What makes for a good tenant? In addition to paying the rent on time every month, here are a couple of more things to consider.
- A good tenant doesn’t bring unregistered cars onto the property, or leave garbage lying around the grounds.
- A good tenant does not attract police attention or create a nuisance to other tenants in the complex.
- A good tenant is responsible and considerate of others.
If you’re lucky, you might find a tenant who has some of these better qualities and pays the rent religiously every month. If you do, here are 7 suggestions how you can make that good tenant want to stay in your rental property for as long as possible.

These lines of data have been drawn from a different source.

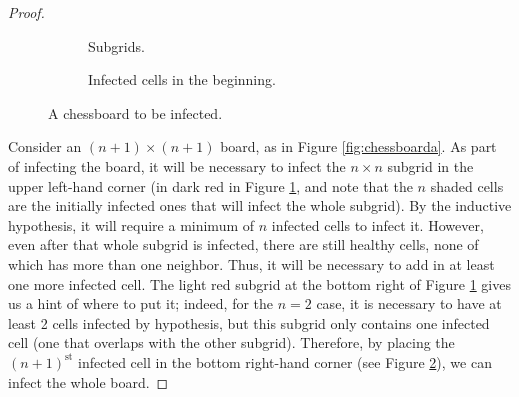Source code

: \documentclass[../main.tex]{subfiles}
\begin{document}
\begin{enumerate}
\begin{proof}
\begin{figure}[h!]
\begin{subfigure}[b]{0.3\linewidth}
                \caption{Subgrids.}
                \label{fig:chessboardb}
            \end{subfigure}
            \begin{subfigure}[b]{0.3\linewidth}
                \centering
                \caption{Infected cells in the beginning.}
                \label{fig:chessboardc}
            \end{subfigure}
            \caption{A chessboard to be infected.}
            \label{fig:chessboard}
        \end{figure}
        Consider an $(n+1)\times(n+1)$ board, as in Figure \ref{fig:chessboarda}. As part of infecting the board, it will be necessary to infect the $n\times n$ subgrid in the upper left-hand corner (in dark red in Figure \ref{fig:chessboardb}, and note that the $n$ shaded cells are the initially infected ones that will infect the whole subgrid). By the inductive hypothesis, it will require a minimum of $n$ infected cells to infect it. However, even after that whole subgrid is infected, there are still healthy cells, none of which has more than one neighbor. Thus, it will be necessary to add in at least one more infected cell. The light red subgrid at the bottom right of Figure \ref{fig:chessboardb} gives us a hint of where to put it; indeed, for the $n=2$ case, it is necessary to have at least 2 cells infected by hypothesis, but this subgrid only contains one infected cell (one that overlaps with the other subgrid). Therefore, by placing the $(n+1)^\text{st}$ infected cell in the bottom right-hand corner (see Figure \ref{fig:chessboardc}), we can infect the whole board.
    \end{proof}

\end{enumerate}
\end{document}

- Let the tenant know that you care about the safety and well-being of your investment property. This will indicate to the tenant that he or she is more than a rent check and that you actually are concerned about the tenant’s home.
- Change the locks on the tenant’s door when he or she moves in. It will put the tenant’s mind at ease about who has keys to his or her unit. Also, later on willingly change the locks for the tenant if he or she reasonably requests it as long as you are not legally locking out someone who has signed your agreement to rent the unit.
- Inform your tenant about where the electrical panels and water shutoff valves are or how to work the dishwasher or garbage disposal. Provide the tenant with phone numbers for police, fire, and ambulance services as well as utility companies and repair personnel.
- Learn your tenants’ names as well as a few personal things about them for a more personal touch to your conversations with the tenant.
- Make your tenants aware of rental housing assistance programs available and be willing to assist your tenants who qualify to obtain them.
- Be willing to repaint or improve the quality of the unit after the tenant has lived there for a year or two. Often, a tenant will want to move simply because the place doesn’t look quite as good as it did when he or she moved in.
- Listen to your tenants’ concerns about the property, and when reasonable, make arrangements to service your tenants’ needs.
Good tenants are worth their weight in gold to real estate investors—and maybe as rare. So it just makes good sense for real estate investors to make every effort possible to try and hang on to them.